How Benchmaxxed is gpt-oss-120b? | cmart's blog

4 min read Original article ↗

llm gpt-oss-120b benchmark data-analysis

Screenshot of Excel spreadsheet

Let me just explain how I got here.

  • I looked for the intersection of LLMs that have scores on both: 1
    • The Artificial Analysis Intelligence Index, a composite score of several benchmarks. 2 Most of these benchmarks have public questions and answers that an AI lab could train their models on directly, if they wanted to inflate their score (or even by accident).
    • LiveBench, a high-quality private (contamination-free) benchmark that releases its questions only after a three-month delay. The current questions and answers are secret. It’s a test that’s much harder to cheat on.
  • I ranked these models (relative only to each other) by their AA score, and then also by their LiveBench score.
  • For each LLM, I calculated the difference between the two rankings. 3

The above chart shows:

  • A negative number (red) if a model moved down the ranking list (getting worse relative to the others) as we move from public to private benchmark.
    • I would expect to see this if the lab trained that model directly on public benchmark questions, which would result in better scores on public benchmarks relative to that model’s ’true’ capability (as the private benchmark would reveal).
  • A positive number (green) if a model moved up the ranking list (getting better relative to the others) on the private benchmark. 4

The new gpt-oss-120b jumps out as getting the most worse on LiveBench. It moved 15 positions down the list, from 9th place (a tie with DeepSeek R1 and Claude 4 Sonnet Thinking) down to 24th place. On LiveBench it ranks below the previous-gen Qwen 3 variants (dense 32B and sparse 30B-A3B). Both of these are 4x smaller parameter count than gpt-oss-120b, and run on my 2-year-old laptop.

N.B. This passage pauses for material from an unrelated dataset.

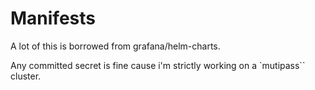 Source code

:# Manifests

A lot of this is borrowed from grafana/helm-charts.

Any committed secret is fine cause i'm strictly working on a `mutipass`` cluster.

This seems bad. What is going on?

To put my own bias on the table, I care about American AI labs releasing open-weights models that are worth using relative to our other choices. Regardless of what else I may think about OpenAI, I want them to do a great job of this. July was a crazy month of strong, permissively-licensed, open-weights Chinese models, with yet more in the first week of August. DeepSeek R1 continues to shine at the heavy end of the spectrum, months after its last revision. Qwen 3’s 32B and 30B-A30B variants continue to shine for use on a sufficiently-capable laptop. These are great models to help with writing, programming, and all sorts of other tasks. Meanwhile, it’s been four long months since the Llama 4 release, with its unfortunate license and unfortunate syncophancy-maxxing.

We’ve waited all summer for better open-weights models from an American lab, and last week it appeared that OpenAI delivered. The gpt-oss models looked really good on release day – the 120B one seemed to compete with DeepSeek R1 using 5x fewer total parameters. They passed Simon Willison’s initial sniff test (and my own). But then a bunch of critical reports showed up on /r/LocalLLaMA (a difficult crowd to please, for sure). Then it got a pretty ugly score on LiveBench – not much better than Llama 4 Maverick.

I’m hoping gpt-oss-120b shows up on Kagi’s private benchmark. LiveBench is good but we need more independent testing.

This analysis is a very rough sketch that begs for methodological improvement. 5 I used ancient data analysis software called a spreadsheet. There is probably at least one mistake. It’s not nearly thorough or vetted enough to accuse OpenAI of any particular shenanigans, so please don’t do that (or say that I’m doing it) on account of this blog post alone.

gpt-oss models aside, is this worth polishing into a real proper meta-benchmark that tries to measure overfitting in a more robust way? Should we be calling it “cheating” or does that presume too much?